Intrinsics for Intel® Advanced Vector Extensions 512 (Intel® AVX-512)...

The prototypes for Intel® Advanced Vector Extensions 512 (Intel® AVX-512) BF16 instruction intrinsics are located in the zmmintrin.h header file.

To use these intrinsics, include the immintrin.h file as follows:

#include <immintrin.h>

variable	definition
`a`	a source vector element
`b`	a second source vector element
`k`	mask used as a selector; depending on the intrinsic, it may be a writemask or a zeromask

_mm_cvtne2ps_pbh

__m128bh _mm_cvtne2ps_pbh (__m128 a, __m128 b)

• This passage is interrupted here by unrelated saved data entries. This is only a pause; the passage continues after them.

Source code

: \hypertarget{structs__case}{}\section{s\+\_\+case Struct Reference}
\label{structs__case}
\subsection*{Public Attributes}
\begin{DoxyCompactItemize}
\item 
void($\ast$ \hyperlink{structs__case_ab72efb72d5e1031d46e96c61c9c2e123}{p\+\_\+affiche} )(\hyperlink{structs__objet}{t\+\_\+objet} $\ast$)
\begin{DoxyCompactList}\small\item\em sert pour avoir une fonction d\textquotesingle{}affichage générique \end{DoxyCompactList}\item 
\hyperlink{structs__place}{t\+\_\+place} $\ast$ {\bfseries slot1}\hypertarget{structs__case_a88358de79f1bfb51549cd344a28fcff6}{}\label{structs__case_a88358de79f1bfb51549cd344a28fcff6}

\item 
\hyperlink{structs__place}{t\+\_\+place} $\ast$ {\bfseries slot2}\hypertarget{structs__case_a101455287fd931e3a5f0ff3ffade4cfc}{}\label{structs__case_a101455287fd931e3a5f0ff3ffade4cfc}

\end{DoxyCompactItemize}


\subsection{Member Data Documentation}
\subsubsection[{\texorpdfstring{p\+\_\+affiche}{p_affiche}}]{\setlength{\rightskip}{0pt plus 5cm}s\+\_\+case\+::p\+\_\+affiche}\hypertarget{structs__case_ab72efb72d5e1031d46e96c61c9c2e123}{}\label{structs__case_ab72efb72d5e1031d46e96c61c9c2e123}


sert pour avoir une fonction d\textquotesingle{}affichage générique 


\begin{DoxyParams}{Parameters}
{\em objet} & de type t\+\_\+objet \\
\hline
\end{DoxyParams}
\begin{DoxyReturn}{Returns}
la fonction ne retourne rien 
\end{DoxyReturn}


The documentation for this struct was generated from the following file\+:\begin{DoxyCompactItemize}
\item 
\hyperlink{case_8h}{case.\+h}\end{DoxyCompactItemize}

Instructions: vcvtne2ps2bf16 xmm, xmm, xmm

CPUID Flags: AVX512_BF16 + AVX512VL

Converts packed single-precision (32-bit) floating-point elements in two vectors a and b to packed BF16 (16-bit) floating-point elements, and stores the results in a single vector dst.

_mm_mask_cvtne2ps_pbh

__m128bh _mm_mask_cvtne2ps_pbh (__m128bh src, __mmask8 k, __m128 a, __m128 b)

Instructions: vcvtne2ps2bf16 xmm {k}, xmm, xmm

CPUID Flags: AVX512_BF16 + AVX512VL

Converts packed single-precision (32-bit) floating-point elements in two vectors a and b to packed BF16 (16-bit) floating-point elements, and stores the results in a single vector dst using writemask k. Elements are copied from src when the corresponding mask bit is not set.

_mm_maskz_cvtne2ps_pbh

__m128bh _mm_maskz_cvtne2ps_pbh (__mmask8 k, __m128 a, __m128 b)

Instructions: vcvtne2ps2bf16 xmm {k}{z}, xmm, xmm

CPUID Flags: AVX512_BF16 + AVX512VL

Converts packed single-precision (32-bit) floating-point elements in two vectors a and b to packed BF16 (16-bit) floating-point elements, and stores the results in a single vector dst using zeromask k. Elements are zeroed out when the corresponding mask bit is not set.

_mm256_cvtne2ps_pbh

__m256bh _mm256_cvtne2ps_pbh (__m256 a, __m256 b)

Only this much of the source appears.